The Dubai Financial Regulator has updated the crypto token rules for funds

The Dubai Financial Regulator has updated the crypto token rules for funds



The Dubai Financial Services Authority (DFSA) has announced amendments to the cryptocurrency token regime to improve and advance the regulatory framework for tokens in the special economic zone.

DFAA is an independent regulator in the United Arab Emirates (UAE) and oversees entities registered in the Dubai International Financial Center (DIFC), one of the country's special economic zones.

On June 3, the DFA said it had revised the crypto token system to reflect changes stemming from Consultation Paper 153, published in January 2024. The amendments addressed several important areas, including investing in crypto tokens and the accreditation process for crypto tokens.

Foreign and domestic funds investing in crypto tokens

As for funds, the amendment has affected the ability to offer units of foreign and foreign funds that invest in known crypto tokens. Previously, the DFA restricted financial transactions involving crypto tokens.

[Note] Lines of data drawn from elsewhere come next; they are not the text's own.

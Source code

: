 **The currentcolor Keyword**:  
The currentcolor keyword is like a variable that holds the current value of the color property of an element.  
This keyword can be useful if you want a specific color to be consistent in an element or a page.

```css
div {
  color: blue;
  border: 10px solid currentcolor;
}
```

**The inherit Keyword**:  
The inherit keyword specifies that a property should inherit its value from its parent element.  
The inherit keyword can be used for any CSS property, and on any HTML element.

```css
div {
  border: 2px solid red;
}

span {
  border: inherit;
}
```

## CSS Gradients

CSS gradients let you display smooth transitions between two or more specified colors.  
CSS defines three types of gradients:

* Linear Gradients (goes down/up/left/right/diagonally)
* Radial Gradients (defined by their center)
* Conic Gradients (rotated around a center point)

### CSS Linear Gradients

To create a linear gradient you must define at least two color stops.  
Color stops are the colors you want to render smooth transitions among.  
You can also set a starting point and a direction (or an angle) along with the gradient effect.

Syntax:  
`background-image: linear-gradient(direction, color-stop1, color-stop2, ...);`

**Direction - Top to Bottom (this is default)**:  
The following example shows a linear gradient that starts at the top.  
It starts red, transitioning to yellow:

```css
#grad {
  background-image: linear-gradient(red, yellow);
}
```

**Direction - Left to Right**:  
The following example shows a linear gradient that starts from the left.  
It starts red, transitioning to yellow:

In a recent consultation paper issued by the regulator, financial and asset managers described the regime as very strict. The DFA wrote:

“They expressed the view that the current regulatory regime is too strict, especially the restrictions on foreign funds and foreign funds investing in Crypto Tokens and, for some, the restriction on investing only in recognized Crypto Tokens.”

The changes affect the ability of domestic qualified investors to invest in anonymous tokens. Since the ruling, DFAA has recognized only five crypto tokens: Bitcoin (BTC), Ether (ETH), Litecoin (LTC), XRP (XRP), and Toncoin (TON).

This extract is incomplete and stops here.